The vulnerability lies in the incorrect application of permissions within SurrealDB's live query mechanism. When a user subscribes to a live query, they should only receive updates for data they are authorized to see. However, the flaw caused the system to evaluate permissions based on the user who triggered the data change (e.g., via an UPDATE or DELETE statement), not the user who was subscribed to the live query.
The root cause is traced to the surrealdb_core::doc::document::Document::lives function. This function is the central hub for handling live query notifications. The original implementation failed to switch the permission context to that of the live query subscriber. It processed the data change with the permissions of the user who initiated the change. Consequently, if a high-privileged user modified a record, a low-privileged user subscribed to a matching live query could receive a notification containing sensitive data they were not supposed to see.

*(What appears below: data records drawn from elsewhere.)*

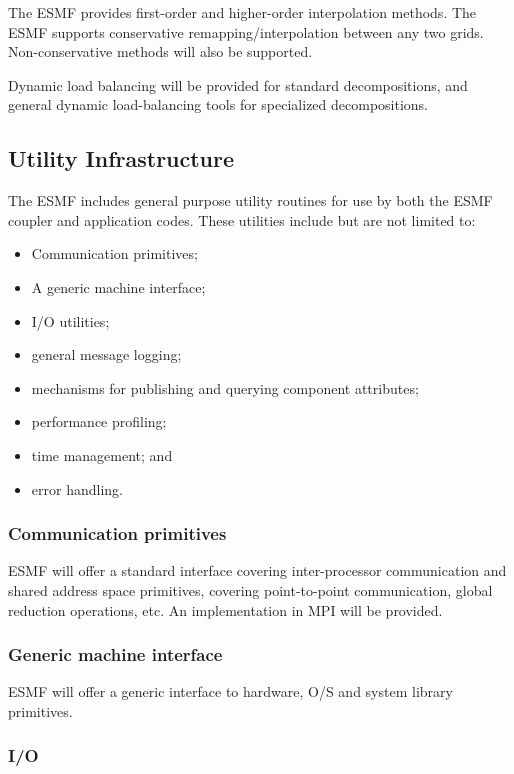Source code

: The ESMF provides first-order and higher-order interpolation 
methods.  The ESMF supports conservative remapping/interpolation 
between any two grids. Non-conservative methods will also 
be supported.

Dynamic load balancing will be provided for standard decompositions, 
and general dynamic load-balancing tools for specialized decompositions.

\subsection{Utility Infrastructure}

The ESMF includes general purpose utility routines for use by both 
the ESMF coupler and application codes.  These utilities include 
but are not limited to:
\begin{itemize}
\item Communication primitives;
\item A generic machine interface;
\item I/O utilities;
\item general message logging;
\item mechanisms for publishing and querying component attributes;
\item performance profiling;
\item time management; and
\item error handling.
\end{itemize}

\subsubsection{Communication primitives}

ESMF will offer a standard interface covering inter-processor
communication and shared address space primitives, covering
point-to-point communication, global reduction operations, etc. An
implementation in MPI will be provided.

\subsubsection{Generic machine interface}

ESMF will offer a generic interface to hardware, O/S and system
library primitives.

\subsubsection{I/O}

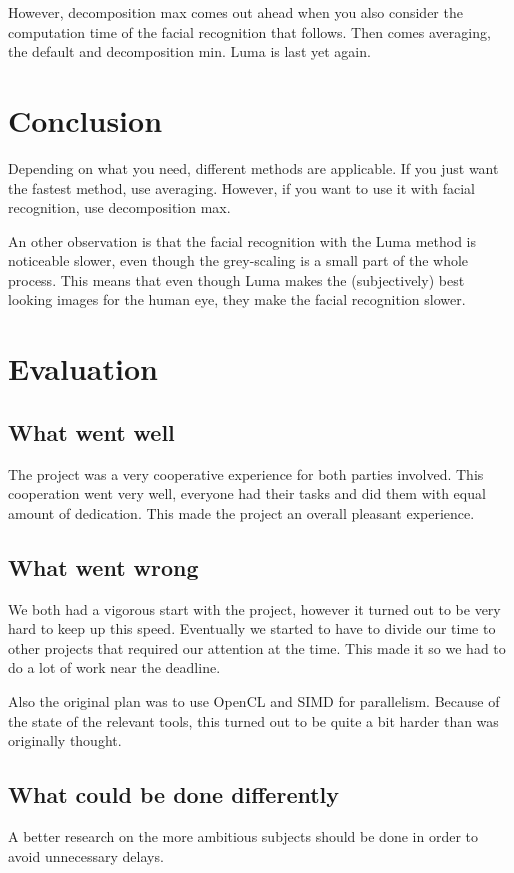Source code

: \documentclass[a4paper]{article}
\begin{document}
However, decomposition max comes out ahead when you also consider the computation time of the facial recognition that follows. Then comes averaging, the default and decomposition min. Luma is last yet again.

\section{Conclusion}
Depending on what you need, different methods are applicable. If you just want the fastest method, use averaging. However, if you want to use it with facial recognition, use decomposition max.

An other observation is that the facial recognition with the Luma method is noticeable slower, even though the grey-scaling is a small part of the whole process. This means that even though Luma makes the (subjectively) best looking images for the human eye, they make the facial recognition slower.

\section{Evaluation}
\subsection{What went well}
The project was a very cooperative experience for both parties involved. This cooperation went very well, everyone had their tasks and did them with equal amount of dedication. This made the project an overall pleasant experience.
\subsection{What went wrong}
We both had a vigorous start with the project, however it turned out to be very hard to keep up this speed. Eventually we started to have to divide our time to other projects that required our attention at the time. This made it so we had to do a lot of work near the deadline.

Also the original plan was to use OpenCL and SIMD for parallelism. Because of the state of the relevant tools, this turned out to be quite a bit harder than was originally thought.
\subsection{What could be done differently}
A better research on the more ambitious subjects should be done in order to avoid unnecessary delays.

\begin{thebibliography}{9}
\end{thebibliography}
\end{document}
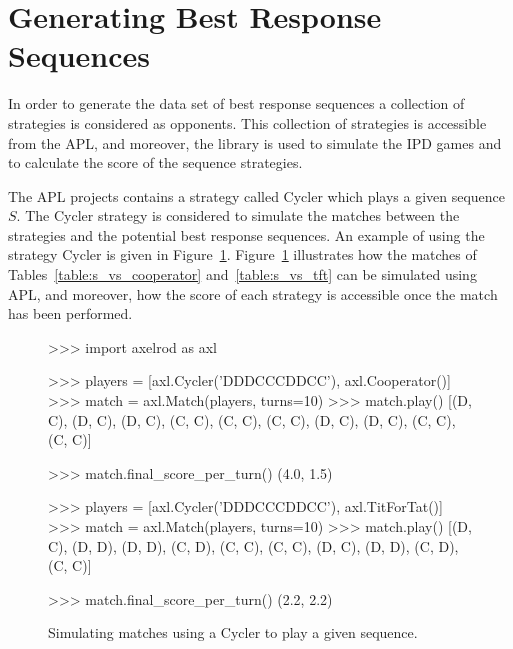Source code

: \section{Generating Best Response Sequences}\label{section:generating_sequences}

In order to generate the data set of best response sequences a collection of
\numberofstrategiesbestsequences strategies is considered as opponents. This
collection of strategies is accessible from the APL, and moreover,
the library is used to simulate the IPD games and to calculate the score
of the sequence strategies.

The APL projects contains a strategy called Cycler which plays a given sequence
\(S\). The Cycler strategy is considered to simulate the matches between the
\numberofstrategiesbestsequences strategies and the potential best response
sequences. An example of using the strategy Cycler is given in
Figure~\ref{fig:apl_simulations_cycler}. Figure~\ref{fig:apl_simulations_cycler}
illustrates how the matches of Tables~\ref{table:s_vs_cooperator}
and~\ref{table:s_vs_tft} can be simulated using APL, and moreover, how the score
of each strategy is accessible once the match has been performed.

\begin{figure}[!htbp]
    \begin{usagepy}
>>> import axelrod as axl

>>> players = [axl.Cycler('DDDCCCDDCC'), axl.Cooperator()]
>>> match = axl.Match(players, turns=10)
>>> match.play()
[(D, C), (D, C), (D, C), (C, C), (C, C), (C, C), (D, C), (D, C), (C, C), (C, C)]

>>> match.final_score_per_turn()
(4.0, 1.5)

>>> players = [axl.Cycler('DDDCCCDDCC'), axl.TitForTat()]
>>> match = axl.Match(players, turns=10)
>>> match.play()
[(D, C), (D, D), (D, D), (C, D), (C, C), (C, C), (D, C), (D, D), (C, D), (C, C)]

>>> match.final_score_per_turn()
(2.2, 2.2)

\end{usagepy}
\caption{Simulating matches using a Cycler to play a given sequence.}\label{fig:apl_simulations_cycler}
\end{figure}


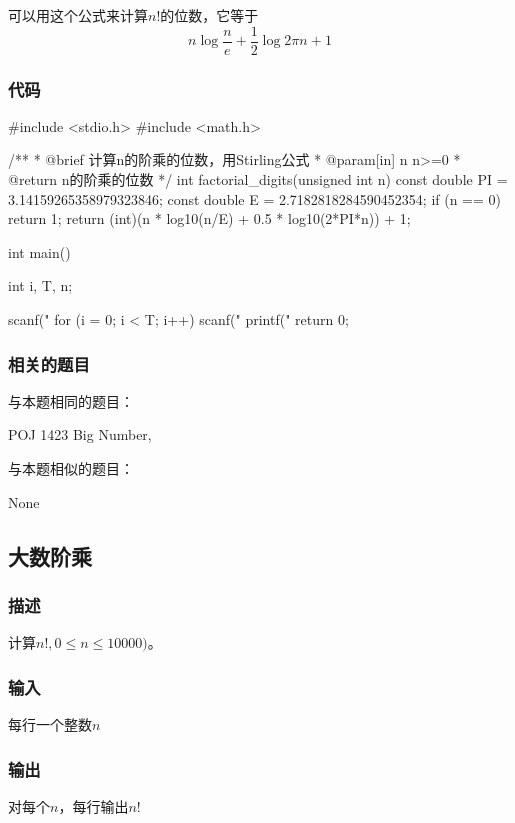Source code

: 可以用这个公式来计算$n!$的位数，它等于
$$
n\log{\dfrac{n}{e}}+\dfrac{1}{2}\log{2\pi n}+1
$$

\subsubsection{代码}
\begin{Codex}[label=bigint_factorial_digits.c]
#include <stdio.h>
#include <math.h>

/**
 * @brief 计算n的阶乘的位数，用Stirling公式
 * @param[in] n n>=0
 * @return n的阶乘的位数
 */
int factorial_digits(unsigned int n) {
    const double PI = 3.14159265358979323846;
    const double E = 2.7182818284590452354;
    if (n == 0) return 1;
    return (int)(n * log10(n/E) + 0.5 * log10(2*PI*n)) + 1;
}

int main() {
    int i, T, n;

    scanf("%
    for (i = 0; i < T; i++) {
        scanf("%
        printf("%
    }
    return 0;
}
\end{Codex}

\subsubsection{相关的题目}
与本题相同的题目：
\begindot
\item POJ 1423 Big Number, 
\myenddot

与本题相似的题目：
\begindot
\item  None
\myenddot


\subsection{大数阶乘} %
\subsubsection{描述}
计算$n!, 0 \leq n \leq 10000)$。

\subsubsection{输入}
每行一个整数$n$

\subsubsection{输出}
对每个$n$，每行输出$n!$

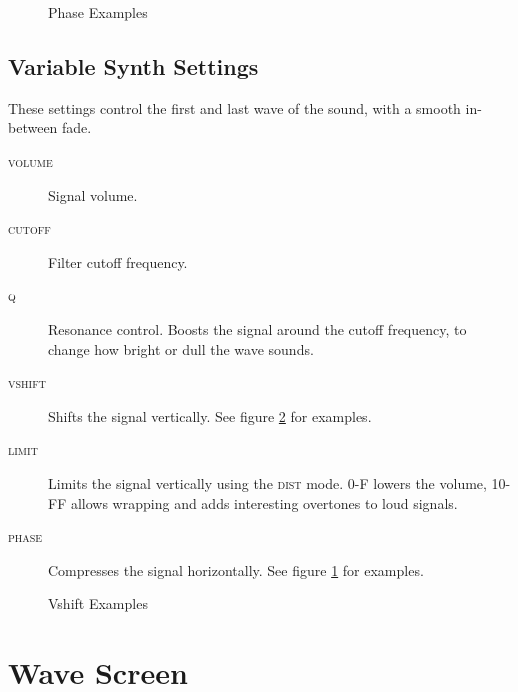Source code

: \begin{figure}[hbtp]
	\centering
	\qquad

	\qquad
	\caption{Phase Examples}
	\label{fig:phasing}
\end{figure}

\subsection{Variable Synth Settings}

These settings control the first and last wave of the sound, with a smooth in-between fade.

\begin{description}
\item[\textsc{volume}] Signal volume.
\item[\textsc{cutoff}] Filter cutoff frequency.
\item[\textsc{q}] Resonance control. Boosts the signal around the cutoff frequency, to change how bright or dull the wave sounds.
\item[\textsc{vshift}] Shifts the signal vertically. See figure \ref{fig:vshift} for examples.
\item[\textsc{limit}] Limits the signal vertically using the \textsc{dist} mode. 0-F lowers the volume, 10-FF allows wrapping and adds interesting overtones to loud signals.
\item[\textsc{phase}] Compresses the signal horizontally. See figure \ref{fig:phasing} for examples.
\end{description}

\begin{figure}[htpb]
	\centering


	\caption{Vshift Examples}
	\label{fig:vshift}
\end{figure}

\section{Wave Screen}
\label{wave-screen-section}

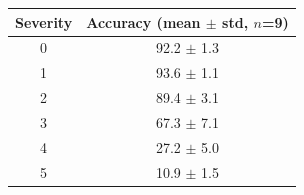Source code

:\begin{tabular}{cc}
\toprule
Severity & Accuracy (mean $\pm$ std, $n$=9) \\
\midrule
0 & 92.2 $\pm$ 1.3 \\
1 & 93.6 $\pm$ 1.1 \\
2 & 89.4 $\pm$ 3.1 \\
3 & 67.3 $\pm$ 7.1 \\
4 & 27.2 $\pm$ 5.0 \\
5 & 10.9 $\pm$ 1.5 \\
\bottomrule
\end{tabular}
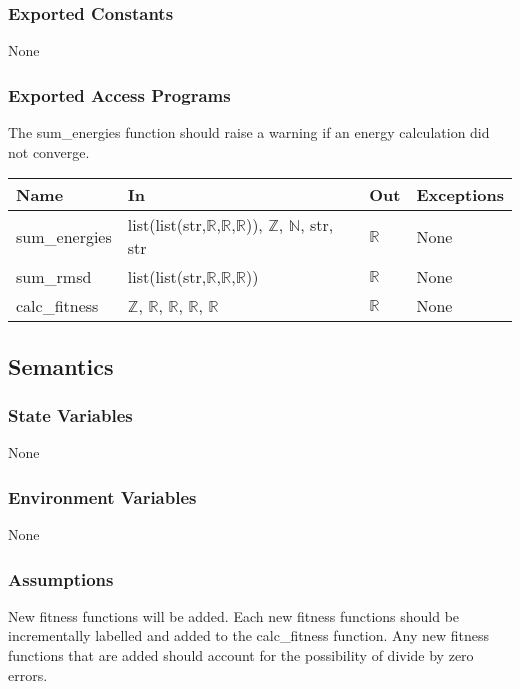 \documentclass[12pt, titlepage]{article}
\begin{document}
\subsubsection{Exported Constants}

None

\subsubsection{Exported Access Programs}

The sum\_energies function should raise a warning if an energy calculation did 
not converge.

\begin{center}
	\begin{tabular}{p{2cm} p{4cm} p{4cm} p{2cm}}
		\hline
		\textbf{Name} & \textbf{In} & \textbf{Out} & \textbf{Exceptions} \\
		\hline
		sum\_energies &  
		list(list(str,$\mathbb{R}$,$\mathbb{R}$,$\mathbb{R}$)), $\mathbb{Z}$, 
		$\mathbb{N}$, str, str & $\mathbb{R}$ 
		& None \\
		sum\_rmsd &  list(list(str,$\mathbb{R}$,$\mathbb{R}$,$\mathbb{R}$)) & 
		$\mathbb{R}$ & None \\
		calc\_fitness & $\mathbb{Z}$, $\mathbb{R}$, $\mathbb{R}$, $\mathbb{R}$, 
		$\mathbb{R}$ & $\mathbb{R}$ & None \\
		\hline
	\end{tabular}
\end{center}

\subsection{Semantics}

\subsubsection{State Variables}

None

\subsubsection{Environment Variables}

None

\subsubsection{Assumptions}

New fitness functions will be added. Each new fitness functions should be 
incrementally labelled and added to the calc\_fitness function. Any new 
fitness functions that are added should account for the possibility of divide 
by zero errors.
\end{document}
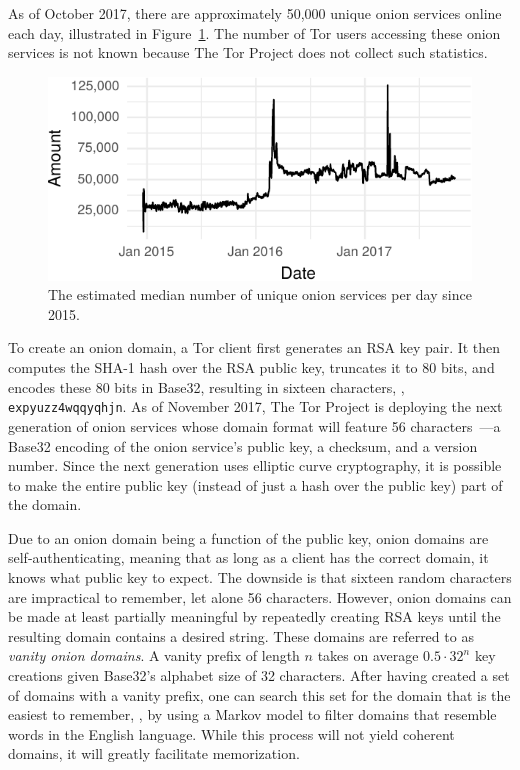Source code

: As of October 2017, there are approximately 50,000 unique onion services online
each day, illustrated in Figure~\ref{fig:os-growth}.  The number of Tor users
accessing these onion services is not known because The Tor Project does not
collect such statistics.

\begin{figure}[t]
\includegraphics[width=\linewidth]{figures/os-growth.pdf}
\caption{The estimated median number of unique onion services per day since
2015.}
\label{fig:os-growth}
\end{figure}

To create an onion domain, a Tor client first generates an RSA key pair.  It
then computes the SHA-1 hash over the RSA public key, truncates it to 80 bits,
and encodes these 80 bits in Base32, resulting in sixteen characters, \eg,
\texttt{expyuzz4wqqyqhjn}.  As of November 2017, The Tor Project is deploying
the next generation of onion services whose domain format will feature 56
characters~\cite[\S~6]{Mathewson2013a}---a Base32 encoding of the onion
service's public key, a checksum, and a version number.  Since the next
generation uses elliptic curve cryptography, it is possible to make the entire
public key (instead of just a hash over the public key) part of the domain.

Due to an onion domain being a function of the public key, onion domains are
self-authenticating, meaning that as long as a client has the correct domain, it
knows what public key to expect.  The downside is that sixteen random characters
are impractical to remember, let alone 56 characters.  However, onion domains
can be made at least partially meaningful by repeatedly creating RSA keys until
the resulting domain contains a desired string.  These domains are referred to
as \emph{vanity onion domains}.  A vanity prefix of length $n$ takes on average
$0.5 \cdot 32^n$ key creations given Base32's alphabet size of 32 characters.
After having created a set of domains with a vanity prefix, one can search this
set for the domain that is the easiest to remember, \eg, by using a Markov model
to filter domains that resemble words in the English language.  While this
process will not yield coherent domains, it will greatly facilitate
memorization.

The patch addresses this by making several key changes:
- In the
lives function, it now explicitly creates a new options object (lqopt) that contains the authentication details of the live query subscriber.
- It then uses this
lqopt to perform a new compute_reduced_target operation, which correctly strips out any fields from the record that the subscriber is not permitted to view.
- The logic for handling live query data selection was moved out of the generic
pluck function and into a new, dedicated lq_pluck function to ensure the correct context is always used.
The vulnerable functions Document::lives and Document::pluck would appear in a runtime profile during exploitation. An attacker would first establish a live query on a table. Then, when a privileged user modifies a record in that table, the lives function would be invoked on the server. This would in turn call pluck (in the vulnerable version), which would incorrectly apply permissions and send the sensitive data to the attacker.